MARINE CORPS BASE CAMP LEJEUNE, N.C. --
The 26th Marine Expeditionary Unit (MEU) flexes its muscles with completing its first intermediate pre-deployment training event, a Marine Air Ground Task Force (MAGTF) Interoperability Course which took place from Nov. 28 to Dec. 12, 2022. This course was an opportunity to integrate multiple elements within the MEU to complete various scenario-based tasks and missions transitioning directly into Marine Expeditionary Unit Exercise (MEUEX) I.
The Expeditionary Operations Training Group (EOTG) provided an assessment of essential objectives to be completed which include integrating individual and small unit skills, refine command and control procedures and refine standard operating procedures prior to deploying next year.
Scenario based events included company (reinforced) level raids, tactical recovery of aircraft personnel (TRAP), Maritime Special Purpose Force (MSPF) missions, and intelligence gathering and planning. The training exercises were developed to give the MEU commander the maximum amount of flexibility in employment of their forces.
U.S. Marine Corps Capt. Mike Lowery, commander of the Maritime Special Purpose Force, 26th MEU, said this training highlighted the MEU’s capability to integrate MSPF with other sections to complete scenario-based missions.
“The Maritime Special Purpose Force is a Reconnaissance Company from 2d Reconnaissance Battalion that is augmented with intelligence enablers, explosive ordinance Marines and a security force from the Battalion Landing Team,” he said. “The MAGTF Interoperability Course is a combination of raids, intelligence, TRAP and MSPF interoperability operations coinciding at the same time to show what the MAGTF can bring to the fight for our first exercise together.”
Lowery said that MSPF is the premiere reconnaissance and collections force for the 26th MEU which enhances the MEU’s commander awareness of the battle space with the support of other sections.
Participating in the course were Marines with the 26th MEU’s Intelligence Section (S-2), which practiced setting up a Tactical Sensitive Compartmented Installation Facility, planning and executing raids with the MSPF, BLT and ACE, as well as conducting scenario-based information collection operations.

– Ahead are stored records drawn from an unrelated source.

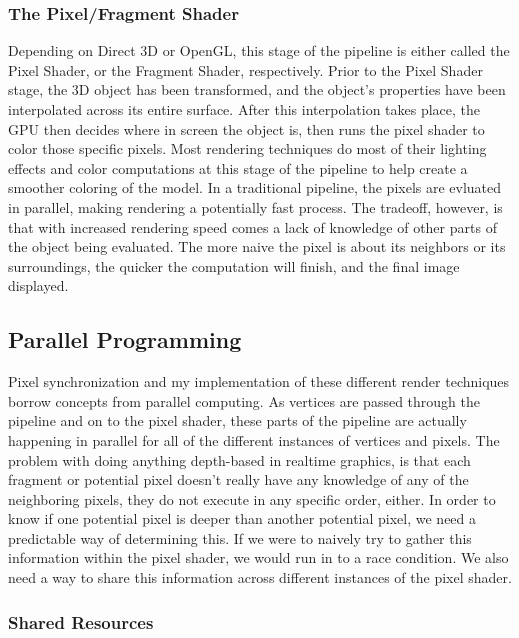 \documentclass[a4paper, 12pt]{article}
\begin{document}
\subsubsection{The Pixel/Fragment Shader}

Depending on Direct 3D or OpenGL, this stage of the pipeline is either called
the Pixel Shader, or the Fragment Shader, respectively. Prior to the Pixel
Shader stage, the 3D object has been transformed, and the object's properties
have been interpolated across its entire surface. After this interpolation
takes place, the GPU then decides where in screen the object is, then runs the
pixel shader to color those specific pixels. Most rendering techniques do most
of their lighting effects and color computations at this stage of the pipeline
to help create a smoother coloring of the model. In a traditional pipeline,
the pixels are evluated in parallel, making rendering a potentially fast
process. The tradeoff, however, is that with increased rendering speed comes a
lack of knowledge of other parts of the object being evaluated. The more naive
the pixel is about its neighbors or its surroundings, the quicker the
computation will finish, and the final image displayed.

\subsection{Parallel Programming}

Pixel synchronization and my implementation of these different render
techniques borrow concepts from parallel computing. As vertices are passed
through the pipeline and on to the pixel shader, these parts of the pipeline
are actually happening in parallel for all of the different instances of
vertices and pixels. The problem with doing anything depth-based in realtime
graphics, is that each fragment or potential pixel doesn't really have any
knowledge of any of the neighboring pixels, they do not execute in any
specific order, either. In order to know if one potential pixel is deeper than
another potential pixel, we need a predictable way of determining this. If we
were to naively try to gather this information within the pixel shader, we
would run in to a race condition. We also need a way to share this information
across different instances of the pixel shader.

\subsubsection{Shared Resources}
\end{document}

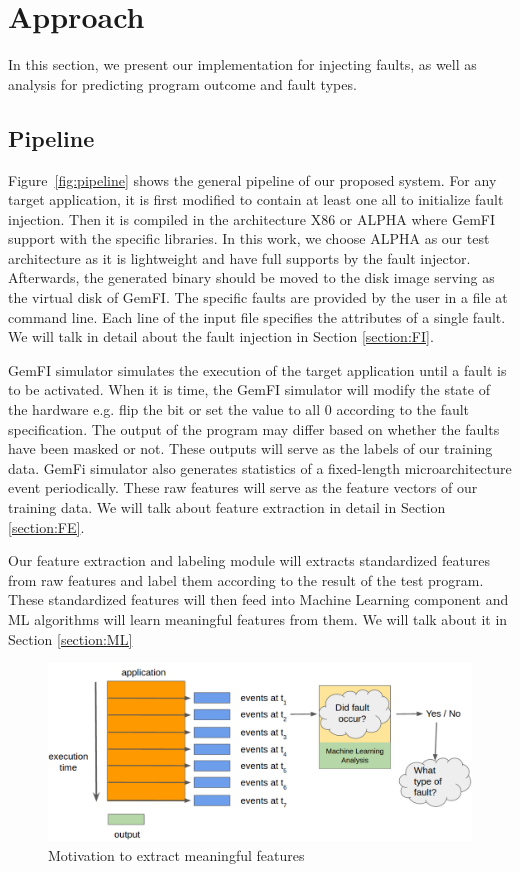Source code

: \section{Approach}
In this section, we present our implementation for injecting faults, as well as analysis for predicting program outcome and fault types.

\subsection{Pipeline}
Figure~\ref{fig:pipeline} shows the general pipeline of our proposed system. For any target application, it is first modified to contain at least one all to initialize fault injection. Then it is compiled in the architecture X86 or ALPHA where GemFI support with the specific libraries. In this work, we choose ALPHA as our test architecture as it is lightweight and have full supports by the fault injector. Afterwards, the generated binary should be moved to the disk image serving as the virtual disk of GemFI. The specific faults are provided by the user in a file at command line. Each line of the input file specifies the attributes of a single fault. We will talk in detail about the fault injection in Section \ref{section:FI}. 

GemFI \cite{parasyris2014gemfi} simulator simulates the execution of the target application until a fault is to be activated. When it is time, the GemFI simulator will modify the state of the hardware e.g. flip the bit or set the value to all 0 according to the fault specification. The output of the program may differ based on whether the faults have been masked or not. These outputs will serve as the labels of our training data. GemFi simulator also generates statistics of a fixed-length microarchitecture event periodically. These raw features will serve as the feature vectors of our training data. We will talk about feature extraction in detail in Section \ref{section:FE}. 

Our feature extraction and labeling module will extracts standardized features from raw features and label them according to the result of the test program. These standardized features will then feed into Machine Learning component and ML algorithms will learn meaningful features from them. We will talk about it in Section \ref{section:ML}

\begin{figure}[t]
\begin{center}
   \includegraphics[width=0.95\linewidth]{./figures/teaser.png}
\end{center}
   \caption{\footnotesize Motivation to extract meaningful features}
\label{fig:teaser}
\end{figure}

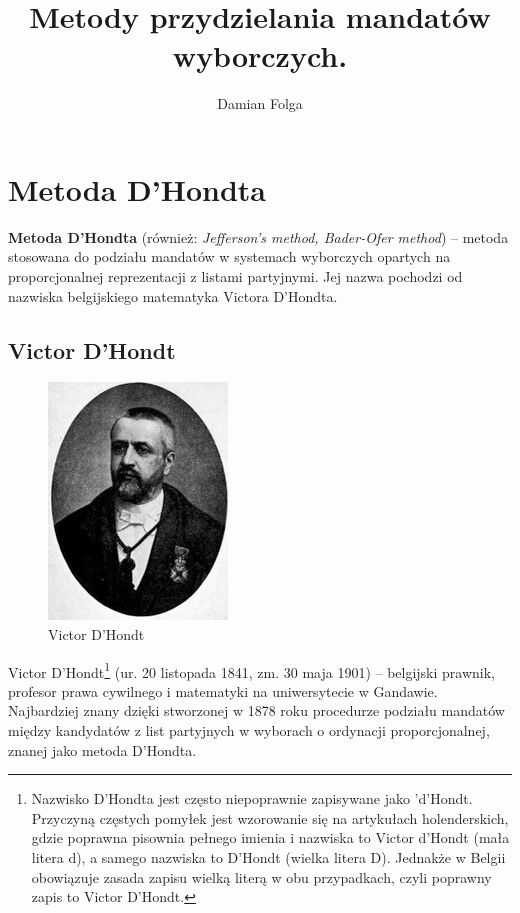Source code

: \documentclass[12pt,a4paper,titlepage]{report}
\author{Damian Folga}
\title{\textbf{Metody przydzielania mandatów wyborczych.}}
\begin{document}
\maketitle
\tableofcontents
\newpage
\chapter{Metoda D'Hondta}
\textbf{Metoda D’Hondta} (również: \textit{Jefferson’s method, Bader-Ofer method}) – metoda stosowana do podziału mandatów w systemach wyborczych opartych na proporcjonalnej reprezentacji z listami partyjnymi. Jej nazwa pochodzi od nazwiska belgijskiego matematyka Victora D’Hondta.
\section{Victor D'Hondt}
\begin{figure}[h]
\includegraphics[scale=0.4]{k.jpg}
\caption{Victor D'Hondt}
\end{figure}
Victor D’Hondt\footnote{ Nazwisko D’Hondta jest często niepoprawnie zapisywane jako 'd’Hondt. Przyczyną częstych pomyłek jest wzorowanie się na artykułach holenderskich, gdzie poprawna pisownia pełnego imienia i nazwiska to Victor d’Hondt (mała litera d), a samego nazwiska to D’Hondt (wielka litera D). Jednakże w Belgii obowiązuje zasada zapisu wielką literą w obu przypadkach, czyli poprawny zapis to Victor D’Hondt.} (ur. 20 listopada 1841, zm. 30 maja 1901) – belgijski prawnik, profesor prawa cywilnego i matematyki na uniwersytecie w Gandawie. Najbardziej znany dzięki stworzonej w 1878 roku procedurze podziału mandatów między kandydatów z list partyjnych w wyborach o ordynacji proporcjonalnej, znanej jako metoda D’Hondta.
\newpage
\end{document}
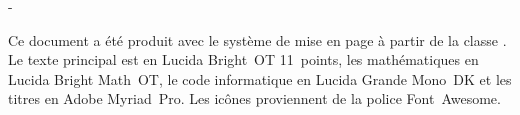 
\thispagestyle{empty}
\vspace*{\fill}

\begingroup
\calccentering{\unitlength}
\begin{adjustwidth*}{\unitlength}{-\unitlength}
  \begin{flushleft}
    \small %
    Ce document a été produit avec le système de mise en page
    {\XeLaTeX} à partir de la classe . Le texte
    principal est en Lucida Bright~OT 11~points, les mathématiques en
    Lucida Bright Math~OT, le code informatique en Lucida Grande
    Mono~DK et les titres en Adobe Myriad~Pro. Les icônes proviennent
    de la police Font~Awesome.
  \end{flushleft}
\end{adjustwidth*}
\endgroup
\vfill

One of the intelligence units that supported the scenario missions was the meteorology and oceanography (METOC) section, which provided critical weather forecasts to assist in the planning process.
U.S. Marine Corps Cpl. Ethan Gore, a geospatial analyst with the S-2, said one of the events taking place within MAGTF Interop was Intelligence Interoperability, where intelligence Marines were supporting elements of the MAGTF during their scenario-based missions.
“Intel Interop was an opportunity for the S-2 to help communicate and coordinate with all the elements of the MEU that were participating in the course,” he said. “The intelligence products we produced were uniquely created for the pilots and Marines on the ground to use, and then when they finished their event, we received feedback from those units to refine our products.”
Gore said he hopes his Marines received new experiences working with the other sections.
“My Marines and me personally now have more experience and knowledge integrating with the other elements of a MAGTF, understanding the kind of support and products they need.” he said. “We were able to sharpen our tactics, techniques, and procedures as well as our standard operating procedures. MAGTF Interoperability was a unique training event and I feel everyone left more informed and better integrated.”
This is one of multiple training events scheduled prior to deploying to integrate, train for and execute real world missions and showcases the MEU’s as a Ready, Relevant and Capable force.